_Task directions_: Restate the listing below line for line and word for word, without the pictures.

(Supplied material Opens)

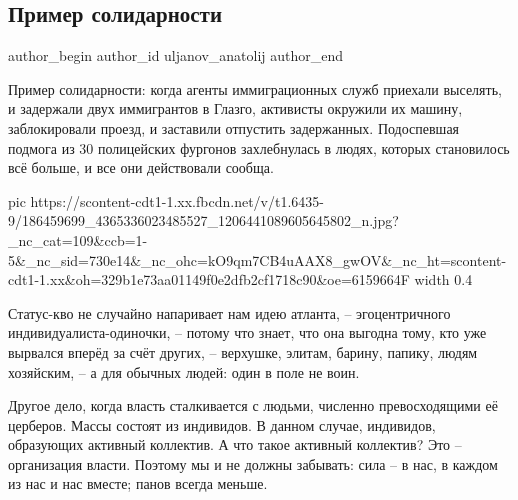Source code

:  
 
 
 
 
 
\subsection{Пример солидарности}
\label{sec:19_05_2021.fb.uljanov_anatolij.1.solidarnost}
 
\ifcmt
 author_begin
   author_id uljanov_anatolij
 author_end
\fi

Пример солидарности: когда агенты иммиграционных служб приехали выселять, и
задержали двух иммигрантов в Глазго, активисты окружили их машину,
заблокировали проезд, и заставили отпустить задержанных. Подоспевшая подмога из
30 полицейских фургонов захлебнулась в людях, которых становилось всё больше, и
все они действовали сообща. 

\ifcmt
  pic https://scontent-cdt1-1.xx.fbcdn.net/v/t1.6435-9/186459699_4365336023485527_1206441089605645802_n.jpg?_nc_cat=109&ccb=1-5&_nc_sid=730e14&_nc_ohc=kO9qm7CB4uAAX8_gwOV&_nc_ht=scontent-cdt1-1.xx&oh=329b1e73aa01149f0e2dfb2cf1718c90&oe=6159664F
  width 0.4
\fi

Статус-кво не случайно напаривает нам идею атланта, – эгоцентричного
индивидуалиста-одиночки, – потому что знает, что она выгодна тому, кто уже
вырвался вперёд за счёт других, – верхушке, элитам, барину, папику, людям
хозяйским, – а для обычных людей: один в поле не воин. 

Другое дело, когда власть сталкивается с людьми, численно превосходящими её
церберов. Массы состоят из индивидов. В данном случае, индивидов, образующих
активный коллектив. А что такое активный коллектив? Это – организация власти.
Поэтому мы и не должны забывать: сила – в нас, в каждом из нас и нас вместе;
панов всегда меньше.
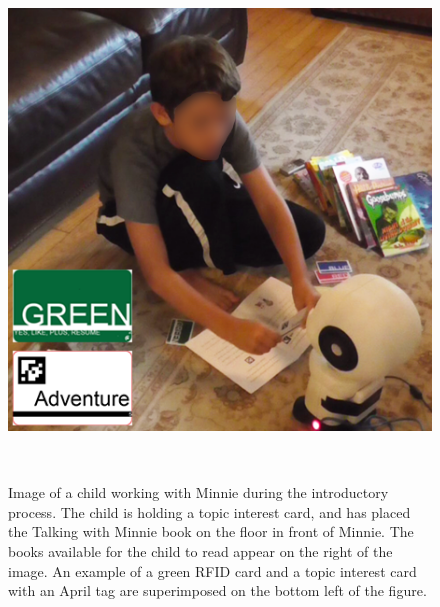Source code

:\documentclass{sigchi}
\begin{document}
\begin{figure}
	\centering
	\includegraphics[width=1\columnwidth]{figures/childWithMinnie_2}
	\caption{Image of a child working with Minnie during the introductory process. The child is holding a topic interest card, and has placed the Talking with Minnie book on the floor in front of Minnie. The books available for the child to read appear on the right of the image. An example of a green RFID card and a topic interest card with an April tag are superimposed on the bottom left of the figure.}~\label{fig:figure3}
\end{figure}
\end{document}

(Supplied material Closes)

_Response to the exercise_:
Source code

:  
 
 
 
 
 
\subsection{Пример солидарности}
\label{sec:19_05_2021.fb.uljanov_anatolij.1.solidarnost}
 
\ifcmt
 author_begin
   author_id uljanov_anatolij
 author_end
\fi

Пример солидарности: когда агенты иммиграционных служб приехали выселять, и
задержали двух иммигрантов в Глазго, активисты окружили их машину,
заблокировали проезд, и заставили отпустить задержанных. Подоспевшая подмога из
30 полицейских фургонов захлебнулась в людях, которых становилось всё больше, и
все они действовали сообща. 

\ifcmt
  pic https://scontent-cdt1-1.xx.fbcdn.net/v/t1.6435-9/186459699_4365336023485527_1206441089605645802_n.jpg?_nc_cat=109&ccb=1-5&_nc_sid=730e14&_nc_ohc=kO9qm7CB4uAAX8_gwOV&_nc_ht=scontent-cdt1-1.xx&oh=329b1e73aa01149f0e2dfb2cf1718c90&oe=6159664F
  width 0.4
\fi

Статус-кво не случайно напаривает нам идею атланта, – эгоцентричного
индивидуалиста-одиночки, – потому что знает, что она выгодна тому, кто уже
вырвался вперёд за счёт других, – верхушке, элитам, барину, папику, людям
хозяйским, – а для обычных людей: один в поле не воин. 

Другое дело, когда власть сталкивается с людьми, численно превосходящими её
церберов. Массы состоят из индивидов. В данном случае, индивидов, образующих
активный коллектив. А что такое активный коллектив? Это – организация власти.
Поэтому мы и не должны забывать: сила – в нас, в каждом из нас и нас вместе;
панов всегда меньше.
Source code

:\documentclass{sigchi}
\begin{document}
\begin{figure}
	\centering
	\includegraphics[width=1\columnwidth]{figures/childWithMinnie_2}
	\caption{Image of a child working with Minnie during the introductory process. The child is holding a topic interest card, and has placed the Talking with Minnie book on the floor in front of Minnie. The books available for the child to read appear on the right of the image. An example of a green RFID card and a topic interest card with an April tag are superimposed on the bottom left of the figure.}~\label{fig:figure3}
\end{figure}
\end{document}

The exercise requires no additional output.